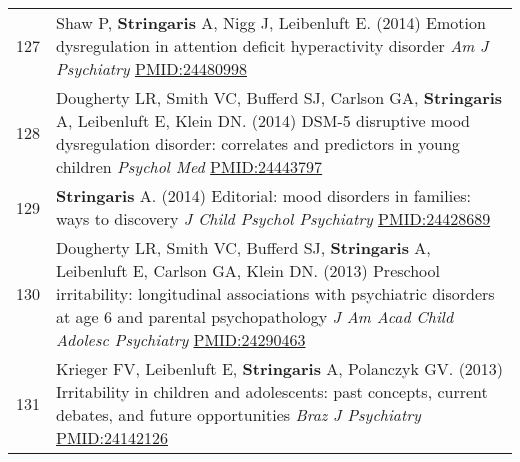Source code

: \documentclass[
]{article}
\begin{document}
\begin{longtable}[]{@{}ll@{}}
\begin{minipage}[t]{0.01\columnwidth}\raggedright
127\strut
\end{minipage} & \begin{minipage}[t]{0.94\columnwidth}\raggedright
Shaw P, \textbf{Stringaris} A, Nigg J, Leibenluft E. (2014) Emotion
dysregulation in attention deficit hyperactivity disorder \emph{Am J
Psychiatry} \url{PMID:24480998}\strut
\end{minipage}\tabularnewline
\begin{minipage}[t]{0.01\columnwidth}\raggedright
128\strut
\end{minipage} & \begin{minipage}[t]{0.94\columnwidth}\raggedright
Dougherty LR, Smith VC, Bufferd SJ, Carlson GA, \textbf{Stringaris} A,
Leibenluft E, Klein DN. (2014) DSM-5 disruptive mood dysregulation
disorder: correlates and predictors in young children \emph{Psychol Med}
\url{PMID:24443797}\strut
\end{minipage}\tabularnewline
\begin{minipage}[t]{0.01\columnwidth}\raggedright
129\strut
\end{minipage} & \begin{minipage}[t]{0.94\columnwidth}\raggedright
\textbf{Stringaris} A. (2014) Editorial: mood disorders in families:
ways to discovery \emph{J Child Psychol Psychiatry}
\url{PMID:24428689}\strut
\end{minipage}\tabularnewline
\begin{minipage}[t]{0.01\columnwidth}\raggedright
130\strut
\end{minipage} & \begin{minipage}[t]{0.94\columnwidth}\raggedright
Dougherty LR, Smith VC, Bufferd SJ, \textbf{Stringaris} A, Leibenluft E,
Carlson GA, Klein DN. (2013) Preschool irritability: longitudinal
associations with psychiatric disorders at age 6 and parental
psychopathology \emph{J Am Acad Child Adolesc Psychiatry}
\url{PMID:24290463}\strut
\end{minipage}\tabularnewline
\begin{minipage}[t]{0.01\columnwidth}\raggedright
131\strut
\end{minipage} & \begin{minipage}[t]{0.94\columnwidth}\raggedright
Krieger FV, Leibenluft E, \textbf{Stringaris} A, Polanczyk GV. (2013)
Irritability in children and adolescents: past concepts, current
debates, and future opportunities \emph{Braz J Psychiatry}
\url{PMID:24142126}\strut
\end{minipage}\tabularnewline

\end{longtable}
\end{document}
---
**ASSIGNED TASK**
Where does "Klein" appear in the records above? Copy every line that has it.

**ANSWER**
Leibenluft E, Klein DN. (2014) DSM-5 disruptive mood dysregulation
Carlson GA, Klein DN. (2013) Preschool irritability: longitudinal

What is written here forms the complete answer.